We have recently reported that serum concentrations of α-carotene (AC) and β-carotene (BC) are under strong genetic influences and were correlated with obesity and other cardio-metabolic traits in Mexican American (MA) children. Our previously developed Pediatric Metabolic Index (PMI) correlates with insulin resistance (IR) after adjusting for age and sex using lipid and adiposity data from Mexican children. A PMI score > 2.0 predicts metabolic abnormalities including IR (i.e., HOMA-IR). Yet data on other MA children with PMI > 2 with normal IR and PMI < 2 with high IR, suggest a role for additional factors in determining insulin sensitivity (IS). In this study, we aimed to assess interactions between carotenoids and the PMI in predicting IS as measured by Matsuda index using the surface-response analysis (SRA). Four different carotenoids, namely, AC, BC, lycopene (Lyc), and β-cryptoxanthin (CX) from ∼590 children enrolled in the San Antonio Family Assessment of Metabolic Risk Indicators in Youth (SAFARI) study were measured by mass spectrometry. Glucose and insulin levels were measured after oral glucose tolerance test and IS index (ISI) was calculated using Matsuda method. SRA was used to determine two-way interactions of serum carotenoids and PMI on ISI. The computer programs SOLAR and STATISTICA 7.0 were used for statistical analysis. The SRA showed an increase in ISI in children with PMI scores between 2 to 4. This effect was modified in the presence of lower serum AC and BC levels; and, interactions between these two carotenoids and PMI had maximal effect on ISI. Conversely, MA children with moderate PMI scores can have substantial improvement in their IS with higher serum AC and BC levels. In contrast, there was a minimal surface response to Lyc and CX serum levels. Notably, despite an optimal PMI, children with lower concentrations of AC and BC showed less IS.

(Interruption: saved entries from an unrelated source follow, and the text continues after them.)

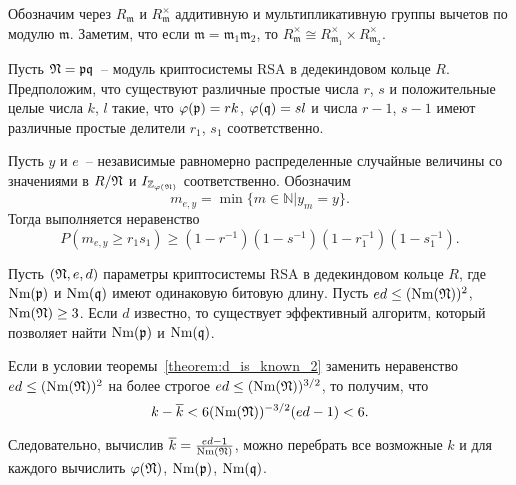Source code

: \documentclass[_00_autoref.tex]{subfiles}
\begin{document}
Обозначим через $R_{\mathfrak{m}}$ и $R_{\mathfrak{m}}^{\times}$ аддитивную и мультипликативную группы вычетов по модулю $\mathfrak{m}$.
Заметим, что если $\mathfrak{m}=\mathfrak{m}_1 \mathfrak{m}_2$, то $R_{\mathfrak{m}}^{\times} \cong R_{\mathfrak{m}_1}^{\times} \times R_{\mathfrak{m}_2}^{\times}$.

\begin{theorem}\label{theorem:iterated}
    Пусть $\mathfrak{N} = \mathfrak{p} \mathfrak{q}$~-- модуль криптосистемы RSA в дедекиндовом кольце $R$.
    Предположим, что существуют различные простые числа $r$, $s$ и положительные целые числа $k$, $l$ такие, что $\varphi(\mathfrak{p}) = rk$, $\varphi(\mathfrak{q}) = sl$ и числа $r - 1$, $s - 1$ имеют различные простые делители $r_1$, $s_1$ соответственно.

    Пусть $y$ и $e$~-- независимые равномерно распределенные случайные величины со значениями в $R / \mathfrak{N}$ и $I_{\mathbb{Z}_{\varphi(\mathfrak{N})}}$ соответственно.
    Обозначим
    \begin{equation*}
        m_{e,y} = \min \{m \in \mathbb{N} | y_m = y\}.
    \end{equation*}
    Тогда выполняется неравенство
    \begin{equation*}
        P(m_{e,y} \ge r_1s_1)\ge(1-r^{-1})(1-s^{-1})(1-r_1^{-1})(1-s_1^{-1}).
    \end{equation*}
\end{theorem}

\begin{theorem}\label{theorem:d_is_known_2}
    Пусть $(\mathfrak{N}, e, d)$ параметры криптосистемы RSA в дедекиндовом кольце $R$, где $\textrm{Nm}(\mathfrak{p})$ и $\textrm{Nm}(\mathfrak{q})$ имеют одинаковую битовую длину.
    Пусть $e d \le (\textrm{Nm}(\mathfrak{N}))^2$, $\textrm{Nm}(\mathfrak{N}) \ge 3$.
    Если $d$ известно, то существует эффективный алгоритм, который позволяет найти $\textrm{Nm}(\mathfrak{p})$ и $\textrm{Nm}(\mathfrak{q})$.
\end{theorem}

\begin{remark}
    Если в условии теоремы~\ref{theorem:d_is_known_2} заменить неравенство $ed \le (\textrm{Nm}(\mathfrak{N}))^2$ на более строгое $e d \le (\textrm{Nm}(\mathfrak{N}))^{3/2}$, то получим, что
    \begin{equation*}
        k - \overline{k} < 6(\textrm{Nm}(\mathfrak{N}))^{-3/2}(ed-1) < 6.
    \end{equation*}
    
    Следовательно, вычислив $\overline{k} = \frac{ed-1}{\textrm{Nm}(\mathfrak{N})}$, можно перебрать все возможные $k$ и для каждого вычислить $\varphi(\mathfrak{N})$, $\textrm{Nm}(\mathfrak{p})$, $\textrm{Nm}(\mathfrak{q})$.
\end{remark}
\end{document}
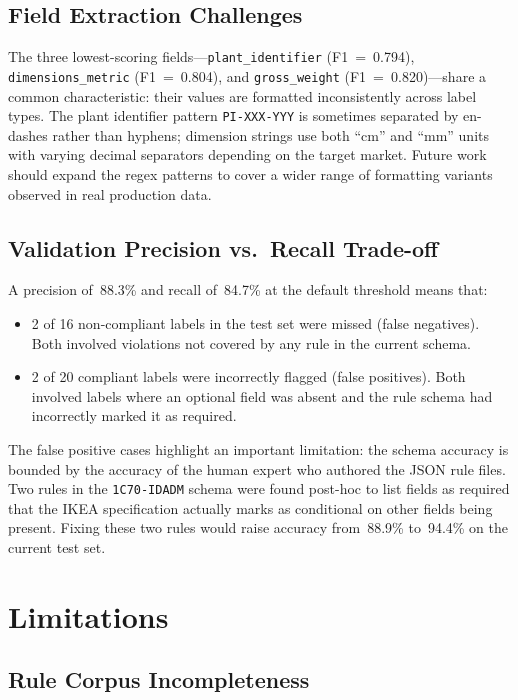 \subsection{Field Extraction Challenges}

The three lowest-scoring fields—\texttt{plant\_identifier} (F1~=~0.794),
\texttt{dimensions\_metric} (F1~=~0.804), and \texttt{gross\_weight} (F1~=~0.820)—share
a common characteristic: their values are formatted inconsistently across label types. The
plant identifier pattern \texttt{PI-XXX-YYY} is sometimes separated by en-dashes rather
than hyphens; dimension strings use both ``cm'' and ``mm'' units with varying decimal separators
depending on the target market. Future work should expand the regex patterns to cover a
wider range of formatting variants observed in real production data.

\subsection{Validation Precision vs.\ Recall Trade-off}

A precision of~88.3\% and recall of~84.7\% at the default threshold means that:
\begin{itemize}
  \item 2 of 16 non-compliant labels in the test set were missed (false negatives). Both
  involved violations not covered by any rule in the current schema.
  \item 2 of 20 compliant labels were incorrectly flagged (false positives). Both involved
  labels where an optional field was absent and the rule schema had incorrectly marked it
  as required.
\end{itemize}

The false positive cases highlight an important limitation: the schema accuracy is bounded
by the accuracy of the human expert who authored the JSON rule files. Two rules in the
\texttt{1C70-IDADM} schema were found post-hoc to list fields as required that the IKEA
specification actually marks as conditional on other fields being present. Fixing these two
rules would raise accuracy from~88.9\% to~94.4\% on the current test set.

\section{Limitations}

\subsection{Rule Corpus Incompleteness}

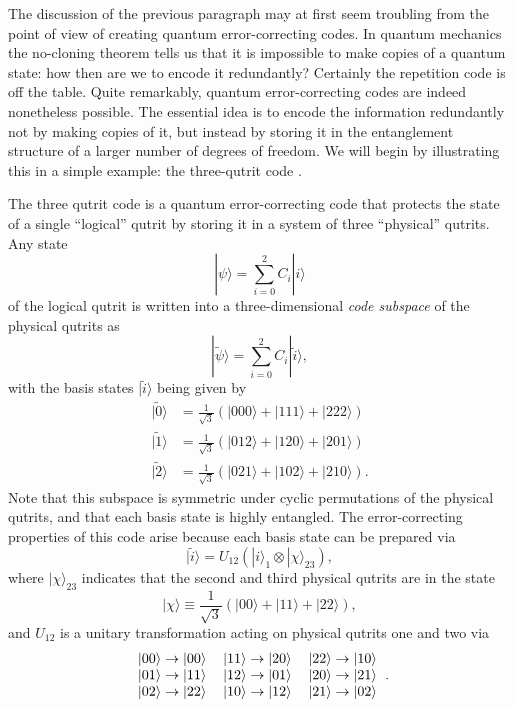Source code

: \documentclass[toc]{PoS}
\newcommand{\be}{\begin{equation}}
\newcommand{\ee}{\end{equation}}
\newcommand{\ran}{\rangle}
\newcommand{\wt}{\widetilde}
\begin{document}
The discussion of the previous paragraph may at first seem troubling from the point of view of creating quantum error-correcting codes.  In quantum mechanics the no-cloning theorem tells us that it is impossible to make copies of a quantum state: how then are we to encode it redundantly?  Certainly the repetition code is off the table.  Quite remarkably, quantum error-correcting codes are indeed nonetheless possible.  The essential idea is to encode the information redundantly not by making copies of it, but instead by storing it in the entanglement structure of a larger number of degrees of freedom.  We will begin by illustrating this in a simple example: the three-qutrit code \cite{Cleve:1999qg}.

The three qutrit code is a quantum error-correcting code that protects the state of a single ``logical'' qutrit by storing it in a system of three ``physical''  qutrits.  Any state
\be
|\psi\ran=\sum_{i=0}^2 C_i |i\ran
\ee
of the logical qutrit is written into a three-dimensional \textit{code subspace} of the physical qutrits as
\be
|\wt{\psi}\ran=\sum_{i=0}^2 C_i |\wt{i}\ran,
\ee
with the basis states $|\wt{i}\ran$ being given by
\begin{align}\nonumber
|\wt{0}\ran&=\frac{1}{\sqrt{3}}\left(|000\ran+|111\ran+|222\ran\right)\\\nonumber
|\wt{1}\ran&=\frac{1}{\sqrt{3}}\left(|012\ran+|120\ran+|201\ran\right)\\
|\wt{2}\ran&=\frac{1}{\sqrt{3}}\left(|021\ran+|102\ran+|210\ran\right).\label{3qutrit}
\end{align}
Note that this subspace is symmetric under cyclic permutations of the physical qutrits, and that each basis state is highly entangled.  The error-correcting properties of this code arise because each basis state can be prepared via
\be\label{encode30}
|\wt{i}\ran=U_{12}\left(|i\ran_1\otimes |\chi\ran_{23}\right),
\ee
where $|\chi\ran_{23}$ indicates that the second and third physical qutrits are in the state
\be\label{chidef}
|\chi\ran\equiv \frac{1}{\sqrt{3}}\left(|00\ran+|11\ran+|22\ran\right),
\ee
and $U_{12}$ is a unitary transformation acting on physical qutrits one and two via
\begin{align}
\begin{tabular}{ l c r }
$|00\ran\to|00\ran$ & $|11\ran \to |20\ran$ & $|22\ran\to |10\ran$ \\
$|01\ran \to |11\ran$ & $|12\ran \to |01\ran$ & $|20\ran \to |21\ran$ \\
$|02\ran\to |22\ran$ & $|10\ran\to|12\ran$ & $|21\ran \to |02\ran$ \\
\end{tabular}.
\end{align}
\end{document}
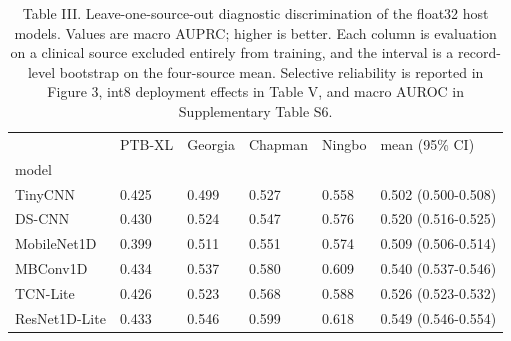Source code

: \begin{table}
\caption{Table III. Leave-one-source-out diagnostic discrimination of the float32 host models. Values are macro AUPRC; higher is better. Each column is evaluation on a clinical source excluded entirely from training, and the interval is a record-level bootstrap on the four-source mean. Selective reliability is reported in Figure 3, int8 deployment effects in Table V, and macro AUROC in Supplementary Table S6.}
\begin{tabular}{llllll}
\toprule
 & PTB-XL & Georgia & Chapman & Ningbo & mean (95\% CI) \\
model &  &  &  &  &  \\
\midrule
TinyCNN & 0.425 & 0.499 & 0.527 & 0.558 & 0.502 (0.500-0.508) \\
DS-CNN & 0.430 & 0.524 & 0.547 & 0.576 & 0.520 (0.516-0.525) \\
MobileNet1D & 0.399 & 0.511 & 0.551 & 0.574 & 0.509 (0.506-0.514) \\
MBConv1D & 0.434 & 0.537 & 0.580 & 0.609 & 0.540 (0.537-0.546) \\
TCN-Lite & 0.426 & 0.523 & 0.568 & 0.588 & 0.526 (0.523-0.532) \\
ResNet1D-Lite & 0.433 & 0.546 & 0.599 & 0.618 & 0.549 (0.546-0.554) \\
\bottomrule
\end{tabular}
\end{table}
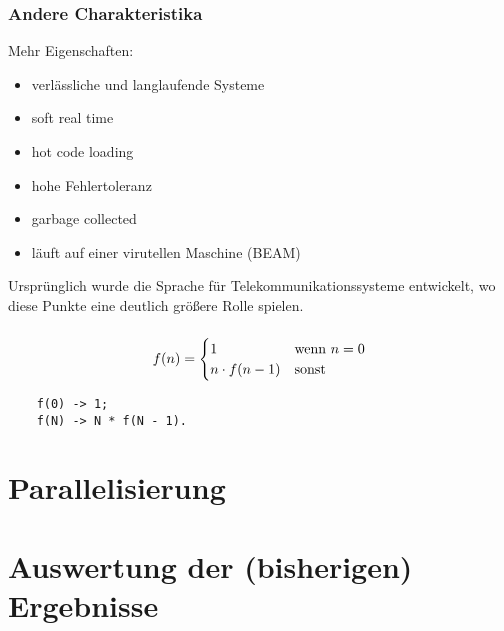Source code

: \documentclass[compress]{beamer}
\begin{document}
\begin{frame}
  \frametitle{Andere Charakteristika}

  Mehr Eigenschaften:

  \begin{itemize}
  \item verlässliche und langlaufende Systeme
  \item soft real time
  \item hot code loading
  \item hohe Fehlertoleranz
  \item garbage collected
  \item läuft auf einer virutellen Maschine (BEAM)
  \end{itemize}

  Ursprünglich wurde die Sprache für Telekommunikationssysteme
  entwickelt, wo diese Punkte eine deutlich größere Rolle spielen.
\end{frame}
\begin{frame}[fragile]
  \frametitle{}
  $$
  f(n) =
  \begin{cases}
    1            \hfill &\textrm{wenn } n = 0 \\
    n \cdot f(n - 1) & \textrm{sonst}
  \end{cases}
  $$
  \vfill

  \begin{lstlisting}
    f(0) -> 1;
    f(N) -> N * f(N - 1).
  \end{lstlisting}
\end{frame}
\section{Parallelisierung}
\label{sec:parallelisierung}

\section{Auswertung der (bisherigen) Ergebnisse}
\label{sec:auswertung}
\end{document}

In summary, we found that interactions between carotenoids with PMI may predict IS in MA children.

Disclosure

S. Mummidi: None. J. Hernandez-Ruiz: None. V.S. Farook: None. L. Reddivari: None. A. Diaz-Badillo: None. S.P. Fowler: None. R.G. Resendez: None. F. Akhtar: None. D. Lehman: None. C. Jenkinson: None. R. Arya: None. J.L. Lynch: Board Member; Self; American Academy of Pediatrics. Consultant; Self; Novo Nordisk Inc. Research Support; Self; Daiichi Sankyo Company, Limited, National Institutes of Health, Novo Nordisk Inc., Pediatric Diabetes Consortium. R.A. DeFronzo: Advisory Panel; Self; AstraZeneca, Boehringer Ingelheim Pharmaceuticals, Inc., Elcelyx Therapeutics, Inc., Intarcia Therapeutics, Inc., Janssen Pharmaceuticals, Inc., Novo Nordisk Inc. Research Support; Self; AstraZeneca, Boehringer Ingelheim Pharmaceuticals, Inc., Janssen Pharmaceuticals, Inc., Merck & Co., Inc. Speaker's Bureau; Self; AstraZeneca, Novo Nordisk Inc. D.E. Hale: None. J. Blangero: None. J.C. Lopez-Alvarenga: None. R. Duggirala: None. J.K. Vanamala: None.

Funding

National Institutes of Health (R01HD049051, R01AI119131, HD049051-5S1, HD041111, DK053889, DK042273, DK047482, P01HL45522, MH59490, M01-RR-01346), U.S. Department of Veterans Affairs; Max and Minnie Tomerlin Voelcker Fund; National Institute of Food and Agriculture (2009-55200-05197)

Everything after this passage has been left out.